AVAILABLE DATA:
════════════════════

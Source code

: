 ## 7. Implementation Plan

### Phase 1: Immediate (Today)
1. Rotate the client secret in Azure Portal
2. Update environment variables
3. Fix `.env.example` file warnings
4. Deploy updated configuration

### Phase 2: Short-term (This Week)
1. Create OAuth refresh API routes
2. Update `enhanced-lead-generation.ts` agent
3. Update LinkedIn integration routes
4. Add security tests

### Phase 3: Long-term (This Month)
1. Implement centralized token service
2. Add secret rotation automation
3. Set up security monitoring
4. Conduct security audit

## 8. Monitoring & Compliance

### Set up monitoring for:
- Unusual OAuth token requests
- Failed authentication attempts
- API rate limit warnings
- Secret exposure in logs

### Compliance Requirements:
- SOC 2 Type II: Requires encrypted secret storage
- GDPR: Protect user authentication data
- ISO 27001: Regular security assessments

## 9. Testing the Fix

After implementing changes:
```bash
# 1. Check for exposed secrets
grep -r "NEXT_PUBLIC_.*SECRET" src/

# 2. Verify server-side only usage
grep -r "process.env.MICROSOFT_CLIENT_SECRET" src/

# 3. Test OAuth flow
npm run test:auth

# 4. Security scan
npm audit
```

════════════════════

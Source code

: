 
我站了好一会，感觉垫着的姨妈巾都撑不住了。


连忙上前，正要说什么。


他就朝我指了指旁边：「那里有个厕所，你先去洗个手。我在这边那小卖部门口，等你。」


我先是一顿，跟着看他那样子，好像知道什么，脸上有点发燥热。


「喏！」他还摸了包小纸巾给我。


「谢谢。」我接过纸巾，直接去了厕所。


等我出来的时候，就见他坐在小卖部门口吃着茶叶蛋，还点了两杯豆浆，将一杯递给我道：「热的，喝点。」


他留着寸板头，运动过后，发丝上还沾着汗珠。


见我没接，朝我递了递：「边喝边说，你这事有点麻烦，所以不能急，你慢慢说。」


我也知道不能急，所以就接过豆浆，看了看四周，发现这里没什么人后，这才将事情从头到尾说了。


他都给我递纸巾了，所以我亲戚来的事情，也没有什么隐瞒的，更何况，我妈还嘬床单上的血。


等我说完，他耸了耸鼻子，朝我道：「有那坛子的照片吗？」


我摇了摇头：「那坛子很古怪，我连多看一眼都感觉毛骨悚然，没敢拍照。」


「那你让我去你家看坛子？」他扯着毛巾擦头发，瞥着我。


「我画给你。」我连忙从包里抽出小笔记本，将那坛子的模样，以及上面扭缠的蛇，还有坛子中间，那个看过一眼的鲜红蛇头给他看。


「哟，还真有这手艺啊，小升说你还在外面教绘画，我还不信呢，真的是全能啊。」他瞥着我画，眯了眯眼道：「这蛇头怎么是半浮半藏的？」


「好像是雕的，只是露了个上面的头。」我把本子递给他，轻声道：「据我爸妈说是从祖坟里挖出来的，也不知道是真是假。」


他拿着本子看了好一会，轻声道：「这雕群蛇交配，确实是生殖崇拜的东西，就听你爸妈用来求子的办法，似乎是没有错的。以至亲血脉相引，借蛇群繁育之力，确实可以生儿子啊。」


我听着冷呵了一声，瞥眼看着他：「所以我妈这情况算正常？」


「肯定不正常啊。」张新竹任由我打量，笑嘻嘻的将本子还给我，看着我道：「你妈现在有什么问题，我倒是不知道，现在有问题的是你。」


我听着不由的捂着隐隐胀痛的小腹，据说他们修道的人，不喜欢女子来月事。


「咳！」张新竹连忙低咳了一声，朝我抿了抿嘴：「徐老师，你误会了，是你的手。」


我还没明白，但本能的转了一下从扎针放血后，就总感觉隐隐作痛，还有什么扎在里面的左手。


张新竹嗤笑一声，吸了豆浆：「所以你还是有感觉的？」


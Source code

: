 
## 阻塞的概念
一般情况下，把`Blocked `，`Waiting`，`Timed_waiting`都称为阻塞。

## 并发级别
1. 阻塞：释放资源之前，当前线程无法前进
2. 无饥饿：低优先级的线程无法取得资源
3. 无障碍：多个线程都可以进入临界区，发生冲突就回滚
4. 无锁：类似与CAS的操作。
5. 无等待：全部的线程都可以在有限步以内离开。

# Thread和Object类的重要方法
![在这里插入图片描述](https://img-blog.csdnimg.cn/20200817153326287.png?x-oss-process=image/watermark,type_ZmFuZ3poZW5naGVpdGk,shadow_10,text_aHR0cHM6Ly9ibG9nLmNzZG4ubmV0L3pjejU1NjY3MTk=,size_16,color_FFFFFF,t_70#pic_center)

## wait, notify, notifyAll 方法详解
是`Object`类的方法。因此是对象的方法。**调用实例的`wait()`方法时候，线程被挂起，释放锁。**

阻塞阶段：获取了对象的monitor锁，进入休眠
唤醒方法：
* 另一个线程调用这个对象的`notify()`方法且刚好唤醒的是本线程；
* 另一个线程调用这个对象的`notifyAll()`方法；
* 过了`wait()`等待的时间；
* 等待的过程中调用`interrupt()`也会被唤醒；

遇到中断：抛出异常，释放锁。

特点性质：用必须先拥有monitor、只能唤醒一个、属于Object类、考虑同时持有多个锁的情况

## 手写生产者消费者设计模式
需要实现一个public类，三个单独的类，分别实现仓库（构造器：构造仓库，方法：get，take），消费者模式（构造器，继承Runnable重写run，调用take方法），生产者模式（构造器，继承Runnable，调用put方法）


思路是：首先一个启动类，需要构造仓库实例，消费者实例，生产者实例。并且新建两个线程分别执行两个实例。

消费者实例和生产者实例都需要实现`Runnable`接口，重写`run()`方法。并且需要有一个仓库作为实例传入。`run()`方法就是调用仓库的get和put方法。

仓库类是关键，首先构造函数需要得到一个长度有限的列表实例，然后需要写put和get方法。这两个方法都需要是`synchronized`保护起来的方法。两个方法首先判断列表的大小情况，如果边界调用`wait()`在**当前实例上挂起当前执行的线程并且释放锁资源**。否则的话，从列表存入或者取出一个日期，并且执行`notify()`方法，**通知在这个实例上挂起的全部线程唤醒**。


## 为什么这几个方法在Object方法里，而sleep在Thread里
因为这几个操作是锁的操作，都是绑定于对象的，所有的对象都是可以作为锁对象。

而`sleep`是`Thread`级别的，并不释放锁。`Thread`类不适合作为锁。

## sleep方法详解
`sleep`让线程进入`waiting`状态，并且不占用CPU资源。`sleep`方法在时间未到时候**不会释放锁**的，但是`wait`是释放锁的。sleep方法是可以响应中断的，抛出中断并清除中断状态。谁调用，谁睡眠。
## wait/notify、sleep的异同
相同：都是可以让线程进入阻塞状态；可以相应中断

════════════════════

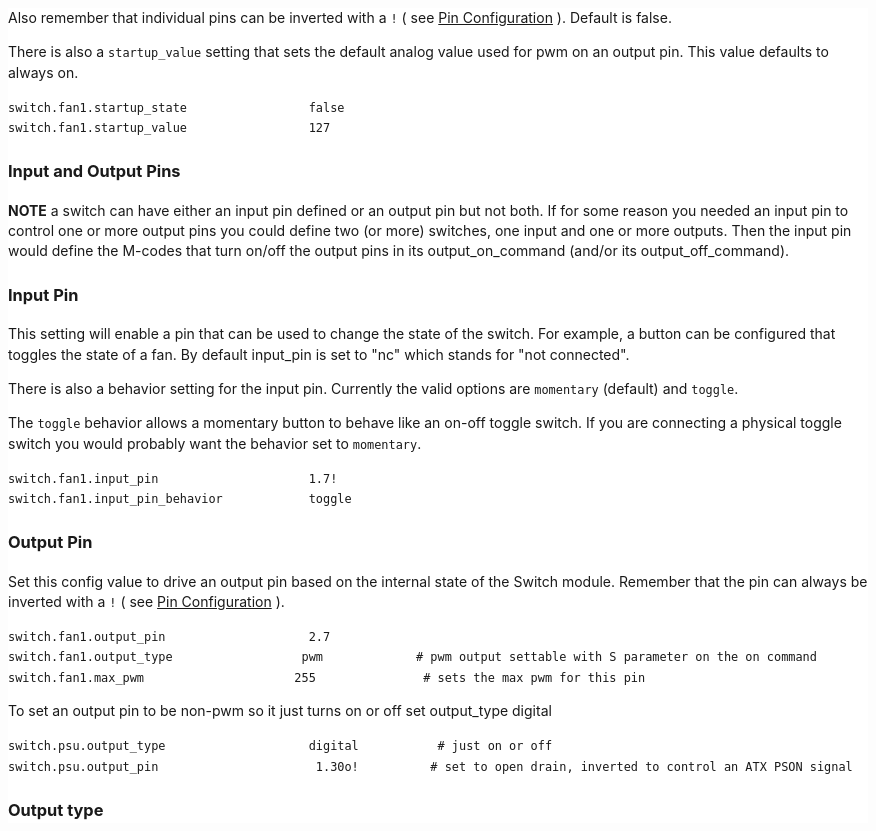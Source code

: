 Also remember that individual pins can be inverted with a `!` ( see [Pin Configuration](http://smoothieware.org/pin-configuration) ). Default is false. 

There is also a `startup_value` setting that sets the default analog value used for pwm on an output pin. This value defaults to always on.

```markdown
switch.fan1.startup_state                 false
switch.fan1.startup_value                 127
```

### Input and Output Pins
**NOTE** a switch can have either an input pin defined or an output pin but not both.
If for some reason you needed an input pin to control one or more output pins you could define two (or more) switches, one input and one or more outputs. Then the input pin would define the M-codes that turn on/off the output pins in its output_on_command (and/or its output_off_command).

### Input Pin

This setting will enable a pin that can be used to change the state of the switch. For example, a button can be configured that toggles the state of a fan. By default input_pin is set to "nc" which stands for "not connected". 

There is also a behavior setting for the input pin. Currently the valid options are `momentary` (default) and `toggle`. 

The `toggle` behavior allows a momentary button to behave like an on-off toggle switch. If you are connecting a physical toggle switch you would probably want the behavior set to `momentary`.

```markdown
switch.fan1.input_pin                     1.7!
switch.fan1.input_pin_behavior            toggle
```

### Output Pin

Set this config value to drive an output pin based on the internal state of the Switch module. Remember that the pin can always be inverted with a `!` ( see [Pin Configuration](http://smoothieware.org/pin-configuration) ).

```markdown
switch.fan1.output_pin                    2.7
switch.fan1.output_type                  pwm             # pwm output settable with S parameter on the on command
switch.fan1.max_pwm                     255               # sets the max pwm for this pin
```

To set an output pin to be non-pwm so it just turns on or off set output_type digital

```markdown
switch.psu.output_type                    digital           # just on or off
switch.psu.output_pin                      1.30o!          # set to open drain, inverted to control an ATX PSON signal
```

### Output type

════════════════════

WHAT IS REQUIRED:
The task calls for every line of the material that contains the string "Compliance".

SOLUTION TO THIS TASK:
## 8. Monitoring & Compliance
### Compliance Requirements:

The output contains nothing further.